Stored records
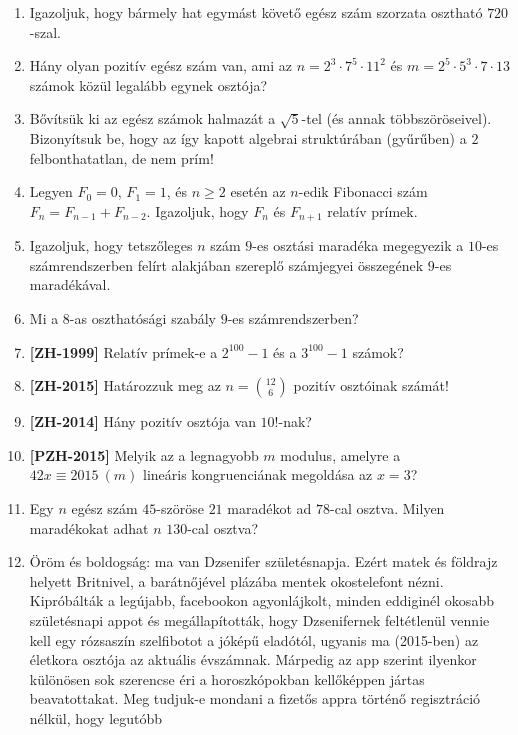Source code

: \documentclass[a4paper, 12pt]{article}
\begin{document}
\begin{enumerate}
            \item Igazoljuk, hogy bármely hat egymást követő egész szám szorzata osztható $720$-szal.
            \item Hány olyan pozitív egész szám van, ami az $n = 2^3 \cdot 7^5 \cdot 11^2$ és $m=2^5\cdot 5^3 \cdot 7 \cdot 13$ számok közül legalább egynek osztója?
            \item Bővítsük ki az egész számok halmazát a $\sqrt{5}$-tel (és annak többszöröseivel). Bizonyítsuk be, hogy az így kapott algebrai struktúrában (gyűrűben) a $2$ felbonthatatlan, de nem prím!
            \item Legyen $F_0 = 0$, $F_1 = 1$, és $n \geq 2$ esetén az $n$-edik Fibonacci szám $F_n = F_{n-1} + F_{n-2}$. Igazoljuk, hogy $F_n$ és $F_{n+1}$ relatív prímek.
            \item Igazoljuk, hogy tetszőleges $n$ szám $9$-es osztási maradéka megegyezik a $10$-es számrendszerben felírt alakjában szereplő számjegyei összegének $9$-es maradékával.
            \item Mi a $8$-as oszthatósági szabály $9$-es számrendszerben?
            \item \textbf{[ZH-1999]} Relatív prímek-e a $2^{100}-1$ és a $3^{100}-1$ számok?
            \item \textbf{[ZH-2015]} Határozzuk meg az $n=\binom{12}{6}$ pozitív osztóinak számát!
            \item \textbf{[ZH-2014]} Hány pozitív osztója van $10!$-nak?
            \item \textbf{[PZH-2015]} Melyik az a legnagyobb $m$ modulus, amelyre a $42x\equiv 2015 \ (m)$ lineáris kongruenciának megoldása az $x=3$?
            \item Egy $n$ egész szám $45$-szöröse $21$ maradékot ad $78$-cal osztva. Milyen maradékokat adhat $n$ $130$-cal osztva?
            \item Öröm és boldogság: ma van Dzsenifer születésnapja. Ezért matek és földrajz
            helyett Britnivel, a barátnőjével plázába mentek okostelefont
            nézni. Kipróbálták a legújabb, facebookon agyonlájkolt, minden eddiginél
            okosabb születésnapi appot és megállapították, hogy Dzsenifernek
            feltétlenül vennie kell egy rózsaszín szelfibotot a jóképű eladótól,
            ugyanis ma (2015-ben) az életkora osztója
            az aktuális évszámnak. Márpedig az app szerint ilyenkor különösen sok
            szerencse éri a horoszkópokban kellőképpen jártas beavatottakat. Meg
            tudjuk-e mondani a fizetős appra történő regisztráció nélkül, hogy legutóbb

\end{enumerate}
\end{document}
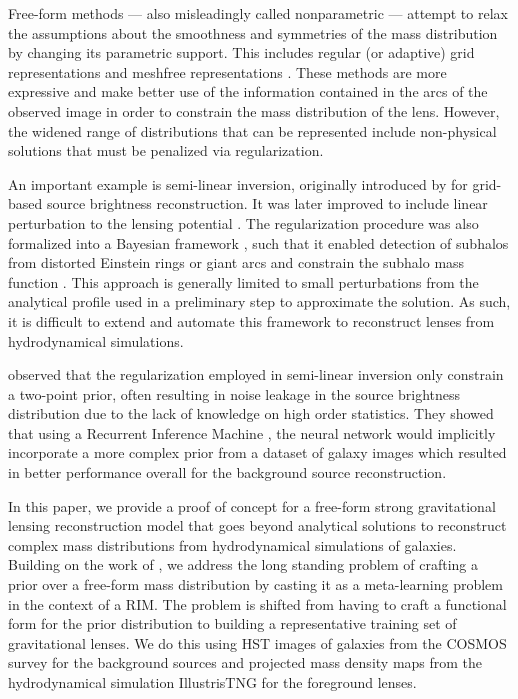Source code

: \documentclass[twocolumn]{aastex631}
\begin{document}
Free-form methods --- also misleadingly called nonparametric ---
attempt to relax the
assumptions about the smoothness and symmetries of the mass distribution by 
changing its parametric support. This includes regular (or adaptive)
grid representations and meshfree representations
\citep{Saha1997,Abdelsalam1998,Abdelsalam1998b,Diego2005,Birrer2015,Merten2016}. 
These methods are more expressive and make better use of the information 
contained in the arcs of the observed image in 
order to constrain the mass distribution of the lens. 
However, the widened range of distributions that can be represented 
include non-physical solutions that must be penalized via regularization.

An important example is semi-linear inversion, originally 
introduced by \citet{Warren2003} for grid-based source brightness reconstruction. 
It was later improved to include 
linear perturbation to the lensing potential \citep{Koopmans2005}. 
The regularization procedure was also formalized into a Bayesian framework \citep{Suyu2006,Suyu2006b,Vegetti2009}, 
such that it enabled detection of subhalos from distorted 
Einstein rings or giant arcs \citep{Vegetti2010,Vegetti2012} 
and constrain the subhalo mass function \citep{Vegetti2014,Li2016}. 
This approach is generally limited to small perturbations from 
the analytical profile used in a preliminary step to approximate the solution.
As such, it is difficult to extend and automate this framework to reconstruct 
lenses from hydrodynamical simulations.

\citet{Morningstar2019} observed that the regularization employed in semi-linear inversion 
only constrain a two-point prior, often resulting in noise leakage in the source 
brightness distribution 
due to the lack of knowledge on high order statistics. They showed that using a
Recurrent Inference Machine \citep[RIM,][]{Putzky2017}, the neural network
would implicitly incorporate a more complex prior from a dataset of galaxy images which 
resulted in better performance overall for the background source reconstruction. 

In this paper, we provide a proof of concept for a free-form 
strong gravitational lensing reconstruction model that goes beyond analytical 
solutions to reconstruct complex mass distributions from hydrodynamical 
simulations of galaxies. Building on the work of \citet{Morningstar2019}, 
we address the long standing problem of crafting a prior over a free-form 
mass distribution by casting it as a meta-learning problem in the context 
of a RIM. The problem is shifted from having to craft a functional form 
for the prior distribution to building a representative training 
set of gravitational lenses. We do this using 
HST images of galaxies from the COSMOS survey \citep{Koekemoer2007,Scoville2007}
for the background sources and 
projected mass density maps from the hydrodynamical simulation IllustrisTNG 
\citep{Nelson2018} for the foreground lenses. 
\end{document}
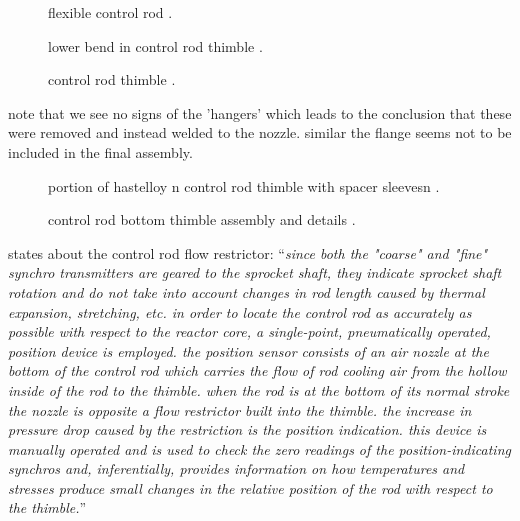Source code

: \documentclass[ms,a4paper]{memoir}
\newcommand*{\mrsarchive}{../../msr-archive}%
\begin{document}
\begin{figure}[H]
  \centering
  \caption{flexible control rod \parencite[figure 2.5]{ornl-3419}.}
\end{figure}

\begin{figure}[H]
  \centering
  \caption{lower bend in control rod thimble \parencite[figure 2.5]{ornl-3419}.}
\end{figure}

\begin{figure}[H]
  \centering
  \caption{control rod thimble \parencite[figure 2.5]{ornl-3529}.}
\end{figure}
note that we see no signs of the 'hangers' which leads to the conclusion that these were removed and instead welded to the nozzle. similar the flange seems not to be included in the final assembly.

\begin{figure}[H]
  \centering
  \caption{portion of hastelloy n control rod thimble with spacer sleevesn \parencite[figure 13.10]{ornl-4676}.}
  \label{4676-fig13-10}
\end{figure}

\begin{figure}[H]
  \centering
  \caption{control rod bottom thimble assembly and details \parencite[figure 11]{ornl-tm-4174}.}
  \label{4174-fig11}
\end{figure}

\parencite[page 60]{ornl-tm-0729a} states about the control rod flow restrictor:
\enquote{\textit{since both the "coarse" and "fine" synchro transmitters are geared to the sprocket shaft, they indicate sprocket shaft rotation and do not take into account changes in rod length caused by thermal expansion, stretching, etc. in order to locate the control rod as accurately as possible with respect to the reactor core, a single-point, pneumatically operated, position device is employed. the position sensor consists of an air nozzle at the bottom of the control rod which carries the flow of rod cooling air from the hollow inside of the rod to the thimble. when the rod is at the bottom of its normal stroke the nozzle is opposite a flow restrictor built into the thimble. the increase in pressure drop caused by the restriction is the position indication. this device is manually operated and is used to check the zero readings of the position-indicating synchros and, inferentially, provides information on how temperatures and stresses produce small changes in the relative position of the rod with respect to the thimble.}}
\end{document}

WHAT TO WORK ON
The output should consist of the records above, reproduced exactly, without pictures.

WRITTEN ANSWER
Source code

: \documentclass[a4paper, 12pt]{article}
\begin{document}
\begin{enumerate}
            \item Igazoljuk, hogy bármely hat egymást követő egész szám szorzata osztható $720$-szal.
            \item Hány olyan pozitív egész szám van, ami az $n = 2^3 \cdot 7^5 \cdot 11^2$ és $m=2^5\cdot 5^3 \cdot 7 \cdot 13$ számok közül legalább egynek osztója?
            \item Bővítsük ki az egész számok halmazát a $\sqrt{5}$-tel (és annak többszöröseivel). Bizonyítsuk be, hogy az így kapott algebrai struktúrában (gyűrűben) a $2$ felbonthatatlan, de nem prím!
            \item Legyen $F_0 = 0$, $F_1 = 1$, és $n \geq 2$ esetén az $n$-edik Fibonacci szám $F_n = F_{n-1} + F_{n-2}$. Igazoljuk, hogy $F_n$ és $F_{n+1}$ relatív prímek.
            \item Igazoljuk, hogy tetszőleges $n$ szám $9$-es osztási maradéka megegyezik a $10$-es számrendszerben felírt alakjában szereplő számjegyei összegének $9$-es maradékával.
            \item Mi a $8$-as oszthatósági szabály $9$-es számrendszerben?
            \item \textbf{[ZH-1999]} Relatív prímek-e a $2^{100}-1$ és a $3^{100}-1$ számok?
            \item \textbf{[ZH-2015]} Határozzuk meg az $n=\binom{12}{6}$ pozitív osztóinak számát!
            \item \textbf{[ZH-2014]} Hány pozitív osztója van $10!$-nak?
            \item \textbf{[PZH-2015]} Melyik az a legnagyobb $m$ modulus, amelyre a $42x\equiv 2015 \ (m)$ lineáris kongruenciának megoldása az $x=3$?
            \item Egy $n$ egész szám $45$-szöröse $21$ maradékot ad $78$-cal osztva. Milyen maradékokat adhat $n$ $130$-cal osztva?
            \item Öröm és boldogság: ma van Dzsenifer születésnapja. Ezért matek és földrajz
            helyett Britnivel, a barátnőjével plázába mentek okostelefont
            nézni. Kipróbálták a legújabb, facebookon agyonlájkolt, minden eddiginél
            okosabb születésnapi appot és megállapították, hogy Dzsenifernek
            feltétlenül vennie kell egy rózsaszín szelfibotot a jóképű eladótól,
            ugyanis ma (2015-ben) az életkora osztója
            az aktuális évszámnak. Márpedig az app szerint ilyenkor különösen sok
            szerencse éri a horoszkópokban kellőképpen jártas beavatottakat. Meg
            tudjuk-e mondani a fizetős appra történő regisztráció nélkül, hogy legutóbb

\end{enumerate}
\end{document}
Source code

: \documentclass[twocolumn]{aastex631}
\begin{document}
Free-form methods --- also misleadingly called nonparametric ---
attempt to relax the
assumptions about the smoothness and symmetries of the mass distribution by 
changing its parametric support. This includes regular (or adaptive)
grid representations and meshfree representations
\citep{Saha1997,Abdelsalam1998,Abdelsalam1998b,Diego2005,Birrer2015,Merten2016}. 
These methods are more expressive and make better use of the information 
contained in the arcs of the observed image in 
order to constrain the mass distribution of the lens. 
However, the widened range of distributions that can be represented 
include non-physical solutions that must be penalized via regularization.

An important example is semi-linear inversion, originally 
introduced by \citet{Warren2003} for grid-based source brightness reconstruction. 
It was later improved to include 
linear perturbation to the lensing potential \citep{Koopmans2005}. 
The regularization procedure was also formalized into a Bayesian framework \citep{Suyu2006,Suyu2006b,Vegetti2009}, 
such that it enabled detection of subhalos from distorted 
Einstein rings or giant arcs \citep{Vegetti2010,Vegetti2012} 
and constrain the subhalo mass function \citep{Vegetti2014,Li2016}. 
This approach is generally limited to small perturbations from 
the analytical profile used in a preliminary step to approximate the solution.
As such, it is difficult to extend and automate this framework to reconstruct 
lenses from hydrodynamical simulations.

\citet{Morningstar2019} observed that the regularization employed in semi-linear inversion 
only constrain a two-point prior, often resulting in noise leakage in the source 
brightness distribution 
due to the lack of knowledge on high order statistics. They showed that using a
Recurrent Inference Machine \citep[RIM,][]{Putzky2017}, the neural network
would implicitly incorporate a more complex prior from a dataset of galaxy images which 
resulted in better performance overall for the background source reconstruction. 

In this paper, we provide a proof of concept for a free-form 
strong gravitational lensing reconstruction model that goes beyond analytical 
solutions to reconstruct complex mass distributions from hydrodynamical 
simulations of galaxies. Building on the work of \citet{Morningstar2019}, 
we address the long standing problem of crafting a prior over a free-form 
mass distribution by casting it as a meta-learning problem in the context 
of a RIM. The problem is shifted from having to craft a functional form 
for the prior distribution to building a representative training 
set of gravitational lenses. We do this using 
HST images of galaxies from the COSMOS survey \citep{Koekemoer2007,Scoville2007}
for the background sources and 
projected mass density maps from the hydrodynamical simulation IllustrisTNG 
\citep{Nelson2018} for the foreground lenses. 
\end{document}
Source code

: \documentclass[ms,a4paper]{memoir}
\newcommand*{\mrsarchive}{../../msr-archive}%
\begin{document}
\begin{figure}[H]
  \centering
  \caption{flexible control rod \parencite[figure 2.5]{ornl-3419}.}
\end{figure}

\begin{figure}[H]
  \centering
  \caption{lower bend in control rod thimble \parencite[figure 2.5]{ornl-3419}.}
\end{figure}

\begin{figure}[H]
  \centering
  \caption{control rod thimble \parencite[figure 2.5]{ornl-3529}.}
\end{figure}
note that we see no signs of the 'hangers' which leads to the conclusion that these were removed and instead welded to the nozzle. similar the flange seems not to be included in the final assembly.

\begin{figure}[H]
  \centering
  \caption{portion of hastelloy n control rod thimble with spacer sleevesn \parencite[figure 13.10]{ornl-4676}.}
  \label{4676-fig13-10}
\end{figure}

\begin{figure}[H]
  \centering
  \caption{control rod bottom thimble assembly and details \parencite[figure 11]{ornl-tm-4174}.}
  \label{4174-fig11}
\end{figure}

\parencite[page 60]{ornl-tm-0729a} states about the control rod flow restrictor:
\enquote{\textit{since both the "coarse" and "fine" synchro transmitters are geared to the sprocket shaft, they indicate sprocket shaft rotation and do not take into account changes in rod length caused by thermal expansion, stretching, etc. in order to locate the control rod as accurately as possible with respect to the reactor core, a single-point, pneumatically operated, position device is employed. the position sensor consists of an air nozzle at the bottom of the control rod which carries the flow of rod cooling air from the hollow inside of the rod to the thimble. when the rod is at the bottom of its normal stroke the nozzle is opposite a flow restrictor built into the thimble. the increase in pressure drop caused by the restriction is the position indication. this device is manually operated and is used to check the zero readings of the position-indicating synchros and, inferentially, provides information on how temperatures and stresses produce small changes in the relative position of the rod with respect to the thimble.}}
\end{document}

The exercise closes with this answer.